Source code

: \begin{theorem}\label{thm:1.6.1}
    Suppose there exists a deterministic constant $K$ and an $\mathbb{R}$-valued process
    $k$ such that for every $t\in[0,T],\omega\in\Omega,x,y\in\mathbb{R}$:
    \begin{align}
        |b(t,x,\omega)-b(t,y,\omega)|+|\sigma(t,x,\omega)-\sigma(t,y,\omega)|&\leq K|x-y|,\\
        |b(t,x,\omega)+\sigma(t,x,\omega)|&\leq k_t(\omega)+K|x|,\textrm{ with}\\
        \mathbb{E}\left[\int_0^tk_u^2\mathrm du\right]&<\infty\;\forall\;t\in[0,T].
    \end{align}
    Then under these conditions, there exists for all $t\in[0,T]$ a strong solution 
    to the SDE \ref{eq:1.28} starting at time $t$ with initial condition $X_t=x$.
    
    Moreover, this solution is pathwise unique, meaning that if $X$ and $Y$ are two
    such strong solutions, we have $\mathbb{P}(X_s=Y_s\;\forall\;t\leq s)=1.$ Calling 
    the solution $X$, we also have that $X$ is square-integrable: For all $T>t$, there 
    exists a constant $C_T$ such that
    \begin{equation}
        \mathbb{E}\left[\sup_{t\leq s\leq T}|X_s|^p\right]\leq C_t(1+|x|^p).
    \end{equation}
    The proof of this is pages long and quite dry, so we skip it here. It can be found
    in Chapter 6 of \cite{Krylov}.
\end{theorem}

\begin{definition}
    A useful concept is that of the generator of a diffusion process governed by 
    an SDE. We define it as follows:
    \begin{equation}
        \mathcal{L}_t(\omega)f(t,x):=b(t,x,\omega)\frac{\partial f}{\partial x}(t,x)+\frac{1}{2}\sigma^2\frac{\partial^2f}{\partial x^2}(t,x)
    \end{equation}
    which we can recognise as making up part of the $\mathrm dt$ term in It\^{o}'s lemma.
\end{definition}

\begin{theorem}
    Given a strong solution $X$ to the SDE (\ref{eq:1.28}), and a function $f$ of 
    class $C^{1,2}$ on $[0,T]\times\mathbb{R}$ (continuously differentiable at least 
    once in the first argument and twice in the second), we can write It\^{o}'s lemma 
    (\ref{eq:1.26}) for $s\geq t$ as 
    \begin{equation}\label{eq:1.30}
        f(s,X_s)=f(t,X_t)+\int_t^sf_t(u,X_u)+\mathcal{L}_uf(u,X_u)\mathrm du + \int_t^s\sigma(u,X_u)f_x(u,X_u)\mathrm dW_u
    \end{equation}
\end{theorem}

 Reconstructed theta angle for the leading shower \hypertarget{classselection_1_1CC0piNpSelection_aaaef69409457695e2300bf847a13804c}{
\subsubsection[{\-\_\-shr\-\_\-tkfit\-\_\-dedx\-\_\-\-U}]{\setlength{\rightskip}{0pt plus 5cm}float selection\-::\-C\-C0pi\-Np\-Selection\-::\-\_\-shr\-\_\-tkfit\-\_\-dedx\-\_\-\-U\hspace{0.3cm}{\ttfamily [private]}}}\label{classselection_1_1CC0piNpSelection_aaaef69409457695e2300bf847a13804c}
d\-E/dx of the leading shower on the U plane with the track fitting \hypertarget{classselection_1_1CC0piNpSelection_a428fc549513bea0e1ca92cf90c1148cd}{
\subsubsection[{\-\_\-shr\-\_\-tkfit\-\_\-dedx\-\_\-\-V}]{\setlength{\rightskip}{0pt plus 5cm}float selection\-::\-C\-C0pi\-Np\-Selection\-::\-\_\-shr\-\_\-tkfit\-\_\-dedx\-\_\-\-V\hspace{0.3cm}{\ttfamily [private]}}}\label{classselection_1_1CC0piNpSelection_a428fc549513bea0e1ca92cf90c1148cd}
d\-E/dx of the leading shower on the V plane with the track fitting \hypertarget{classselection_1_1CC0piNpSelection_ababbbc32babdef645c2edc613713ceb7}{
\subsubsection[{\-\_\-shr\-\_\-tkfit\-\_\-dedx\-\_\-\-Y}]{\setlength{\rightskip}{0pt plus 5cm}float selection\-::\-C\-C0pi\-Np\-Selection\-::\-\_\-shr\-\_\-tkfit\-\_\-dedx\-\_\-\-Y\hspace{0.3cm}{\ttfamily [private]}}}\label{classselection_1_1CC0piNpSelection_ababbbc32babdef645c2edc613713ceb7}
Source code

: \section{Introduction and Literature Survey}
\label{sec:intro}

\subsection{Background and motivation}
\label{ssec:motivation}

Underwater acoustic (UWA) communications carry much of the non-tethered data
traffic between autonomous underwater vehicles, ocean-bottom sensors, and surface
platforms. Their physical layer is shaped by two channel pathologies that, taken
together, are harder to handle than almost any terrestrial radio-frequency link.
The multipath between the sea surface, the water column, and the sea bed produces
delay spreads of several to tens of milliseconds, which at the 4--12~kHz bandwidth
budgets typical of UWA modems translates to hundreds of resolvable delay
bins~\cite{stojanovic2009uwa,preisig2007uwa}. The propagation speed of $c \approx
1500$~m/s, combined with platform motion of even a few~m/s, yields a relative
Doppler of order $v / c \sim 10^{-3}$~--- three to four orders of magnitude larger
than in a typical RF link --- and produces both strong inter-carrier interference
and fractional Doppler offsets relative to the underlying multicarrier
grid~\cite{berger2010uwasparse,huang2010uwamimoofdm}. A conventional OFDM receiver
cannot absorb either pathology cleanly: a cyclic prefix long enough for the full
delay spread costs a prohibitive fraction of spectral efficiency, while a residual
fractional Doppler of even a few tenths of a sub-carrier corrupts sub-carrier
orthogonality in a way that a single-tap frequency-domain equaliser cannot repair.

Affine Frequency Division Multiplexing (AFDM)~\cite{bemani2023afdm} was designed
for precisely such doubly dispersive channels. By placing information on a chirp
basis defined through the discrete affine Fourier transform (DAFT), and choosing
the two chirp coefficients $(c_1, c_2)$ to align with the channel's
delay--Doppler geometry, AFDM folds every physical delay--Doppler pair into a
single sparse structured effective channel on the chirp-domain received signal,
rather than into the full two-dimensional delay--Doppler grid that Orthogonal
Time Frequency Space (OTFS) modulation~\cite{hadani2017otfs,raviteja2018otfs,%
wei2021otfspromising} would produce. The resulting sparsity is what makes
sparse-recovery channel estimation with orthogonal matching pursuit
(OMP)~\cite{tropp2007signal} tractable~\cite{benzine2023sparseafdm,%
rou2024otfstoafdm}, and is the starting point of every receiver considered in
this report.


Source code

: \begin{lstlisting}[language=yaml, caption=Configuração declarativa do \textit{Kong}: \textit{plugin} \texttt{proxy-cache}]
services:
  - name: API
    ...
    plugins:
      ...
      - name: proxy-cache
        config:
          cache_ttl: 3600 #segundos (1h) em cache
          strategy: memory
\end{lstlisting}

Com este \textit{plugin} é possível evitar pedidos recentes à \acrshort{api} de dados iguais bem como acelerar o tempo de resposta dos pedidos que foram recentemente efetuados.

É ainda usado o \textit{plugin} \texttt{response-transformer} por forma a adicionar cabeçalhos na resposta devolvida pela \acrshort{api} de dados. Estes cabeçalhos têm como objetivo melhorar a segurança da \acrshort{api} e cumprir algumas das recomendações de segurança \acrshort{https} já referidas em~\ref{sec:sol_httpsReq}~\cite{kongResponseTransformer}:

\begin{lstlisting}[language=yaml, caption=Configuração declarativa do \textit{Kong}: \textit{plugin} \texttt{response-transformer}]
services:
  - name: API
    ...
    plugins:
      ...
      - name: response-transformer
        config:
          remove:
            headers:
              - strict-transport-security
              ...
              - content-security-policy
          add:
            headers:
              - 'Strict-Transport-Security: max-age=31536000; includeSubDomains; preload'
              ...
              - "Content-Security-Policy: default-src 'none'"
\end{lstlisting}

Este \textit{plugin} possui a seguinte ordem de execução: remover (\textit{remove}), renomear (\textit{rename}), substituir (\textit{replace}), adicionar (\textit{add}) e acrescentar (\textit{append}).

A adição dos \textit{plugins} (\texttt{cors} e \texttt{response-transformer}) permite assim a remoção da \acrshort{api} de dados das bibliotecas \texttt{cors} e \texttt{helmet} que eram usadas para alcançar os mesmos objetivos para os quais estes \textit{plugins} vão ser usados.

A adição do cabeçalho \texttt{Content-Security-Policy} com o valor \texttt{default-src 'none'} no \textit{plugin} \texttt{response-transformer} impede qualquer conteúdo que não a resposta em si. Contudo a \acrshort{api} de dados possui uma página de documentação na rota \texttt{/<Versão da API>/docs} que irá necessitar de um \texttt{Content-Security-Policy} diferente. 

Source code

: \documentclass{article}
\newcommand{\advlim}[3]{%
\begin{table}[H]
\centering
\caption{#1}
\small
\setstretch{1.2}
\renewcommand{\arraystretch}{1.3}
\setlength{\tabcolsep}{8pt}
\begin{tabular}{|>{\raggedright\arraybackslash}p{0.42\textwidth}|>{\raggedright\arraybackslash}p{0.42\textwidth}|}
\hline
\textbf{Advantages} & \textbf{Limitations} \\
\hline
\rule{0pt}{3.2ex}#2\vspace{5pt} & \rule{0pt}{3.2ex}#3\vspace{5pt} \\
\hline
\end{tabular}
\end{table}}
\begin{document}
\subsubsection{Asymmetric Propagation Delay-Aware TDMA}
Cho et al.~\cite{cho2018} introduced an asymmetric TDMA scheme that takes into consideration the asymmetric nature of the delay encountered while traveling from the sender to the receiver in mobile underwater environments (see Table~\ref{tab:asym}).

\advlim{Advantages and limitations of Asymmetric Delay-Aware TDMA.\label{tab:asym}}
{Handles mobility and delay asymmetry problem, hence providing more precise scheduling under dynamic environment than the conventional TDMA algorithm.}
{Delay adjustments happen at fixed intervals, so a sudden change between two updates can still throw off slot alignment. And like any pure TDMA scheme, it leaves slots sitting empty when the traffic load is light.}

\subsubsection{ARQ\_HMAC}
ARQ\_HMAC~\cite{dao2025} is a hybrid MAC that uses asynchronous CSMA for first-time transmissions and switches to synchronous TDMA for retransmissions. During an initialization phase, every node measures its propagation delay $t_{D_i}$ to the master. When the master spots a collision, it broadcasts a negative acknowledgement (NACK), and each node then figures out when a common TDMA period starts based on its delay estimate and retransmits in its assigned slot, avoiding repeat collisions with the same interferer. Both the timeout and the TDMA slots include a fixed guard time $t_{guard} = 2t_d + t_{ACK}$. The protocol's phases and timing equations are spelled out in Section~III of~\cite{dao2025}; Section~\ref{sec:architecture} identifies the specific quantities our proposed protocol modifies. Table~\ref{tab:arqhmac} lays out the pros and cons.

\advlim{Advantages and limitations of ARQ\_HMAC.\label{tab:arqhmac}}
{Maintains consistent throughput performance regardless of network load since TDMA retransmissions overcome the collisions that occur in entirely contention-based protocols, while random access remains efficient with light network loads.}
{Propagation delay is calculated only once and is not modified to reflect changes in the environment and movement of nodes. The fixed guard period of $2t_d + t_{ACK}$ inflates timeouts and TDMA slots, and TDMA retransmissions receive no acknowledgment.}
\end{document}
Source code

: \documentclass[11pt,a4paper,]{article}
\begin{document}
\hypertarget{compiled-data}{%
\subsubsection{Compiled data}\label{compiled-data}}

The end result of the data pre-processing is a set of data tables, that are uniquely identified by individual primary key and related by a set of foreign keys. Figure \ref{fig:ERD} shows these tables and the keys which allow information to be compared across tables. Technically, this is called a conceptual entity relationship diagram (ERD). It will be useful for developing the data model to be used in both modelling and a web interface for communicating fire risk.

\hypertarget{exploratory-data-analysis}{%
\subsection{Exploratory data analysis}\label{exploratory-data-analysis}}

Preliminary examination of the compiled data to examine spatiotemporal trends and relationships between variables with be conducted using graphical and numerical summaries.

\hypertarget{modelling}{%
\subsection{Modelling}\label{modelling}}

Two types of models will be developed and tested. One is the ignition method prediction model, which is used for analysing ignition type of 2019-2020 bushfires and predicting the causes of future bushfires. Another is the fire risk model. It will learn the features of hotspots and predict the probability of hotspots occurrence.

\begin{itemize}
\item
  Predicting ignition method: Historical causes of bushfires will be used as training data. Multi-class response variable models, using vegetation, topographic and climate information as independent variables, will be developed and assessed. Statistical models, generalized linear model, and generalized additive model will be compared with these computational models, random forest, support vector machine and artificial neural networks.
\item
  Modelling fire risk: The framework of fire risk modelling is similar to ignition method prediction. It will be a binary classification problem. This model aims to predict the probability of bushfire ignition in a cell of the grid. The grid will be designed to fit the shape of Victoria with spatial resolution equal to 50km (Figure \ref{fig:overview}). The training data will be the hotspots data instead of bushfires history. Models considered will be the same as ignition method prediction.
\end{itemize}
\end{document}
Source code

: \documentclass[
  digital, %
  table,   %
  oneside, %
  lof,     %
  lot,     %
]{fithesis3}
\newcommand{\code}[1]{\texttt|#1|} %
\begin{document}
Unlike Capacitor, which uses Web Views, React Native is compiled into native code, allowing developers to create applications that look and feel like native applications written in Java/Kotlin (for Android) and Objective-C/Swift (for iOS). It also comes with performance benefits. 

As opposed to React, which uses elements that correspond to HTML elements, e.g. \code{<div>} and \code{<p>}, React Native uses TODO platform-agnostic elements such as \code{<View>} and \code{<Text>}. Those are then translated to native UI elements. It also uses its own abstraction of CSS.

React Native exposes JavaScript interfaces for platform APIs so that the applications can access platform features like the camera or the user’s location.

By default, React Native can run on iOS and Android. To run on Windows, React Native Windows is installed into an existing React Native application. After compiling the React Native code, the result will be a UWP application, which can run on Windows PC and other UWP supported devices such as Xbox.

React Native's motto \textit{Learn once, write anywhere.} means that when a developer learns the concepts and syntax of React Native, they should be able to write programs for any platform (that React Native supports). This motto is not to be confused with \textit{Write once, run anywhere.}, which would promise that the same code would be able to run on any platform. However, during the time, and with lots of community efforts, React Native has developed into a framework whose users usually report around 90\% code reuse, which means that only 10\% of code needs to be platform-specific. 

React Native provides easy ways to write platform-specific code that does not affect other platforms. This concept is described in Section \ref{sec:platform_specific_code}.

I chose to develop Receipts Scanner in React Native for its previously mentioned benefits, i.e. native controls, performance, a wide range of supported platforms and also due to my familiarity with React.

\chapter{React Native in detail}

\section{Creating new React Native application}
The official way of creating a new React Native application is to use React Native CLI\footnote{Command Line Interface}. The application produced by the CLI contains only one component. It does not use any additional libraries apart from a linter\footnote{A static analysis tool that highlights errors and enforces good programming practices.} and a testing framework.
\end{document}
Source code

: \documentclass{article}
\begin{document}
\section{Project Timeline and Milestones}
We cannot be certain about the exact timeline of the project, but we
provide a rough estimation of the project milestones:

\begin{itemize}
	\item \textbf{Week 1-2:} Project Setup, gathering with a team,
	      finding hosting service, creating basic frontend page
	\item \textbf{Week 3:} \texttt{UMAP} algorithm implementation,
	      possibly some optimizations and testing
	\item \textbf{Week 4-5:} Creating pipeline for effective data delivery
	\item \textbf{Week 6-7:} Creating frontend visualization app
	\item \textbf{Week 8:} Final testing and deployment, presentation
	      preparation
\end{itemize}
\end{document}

##############################

### [Assignment]
In the listing above, find the line containing "We cannot be", then reproduce it and each line after it through the end, exactly and with nothing added.

### [Your solution]
We cannot be certain about the exact timeline of the project, but we
provide a rough estimation of the project milestones:

\begin{itemize}
	\item \textbf{Week 1-2:} Project Setup, gathering with a team,
	      finding hosting service, creating basic frontend page
	\item \textbf{Week 3:} \texttt{UMAP} algorithm implementation,
	      possibly some optimizations and testing
	\item \textbf{Week 4-5:} Creating pipeline for effective data delivery
	\item \textbf{Week 6-7:} Creating frontend visualization app
	\item \textbf{Week 8:} Final testing and deployment, presentation
	      preparation
\end{itemize}
\end{document}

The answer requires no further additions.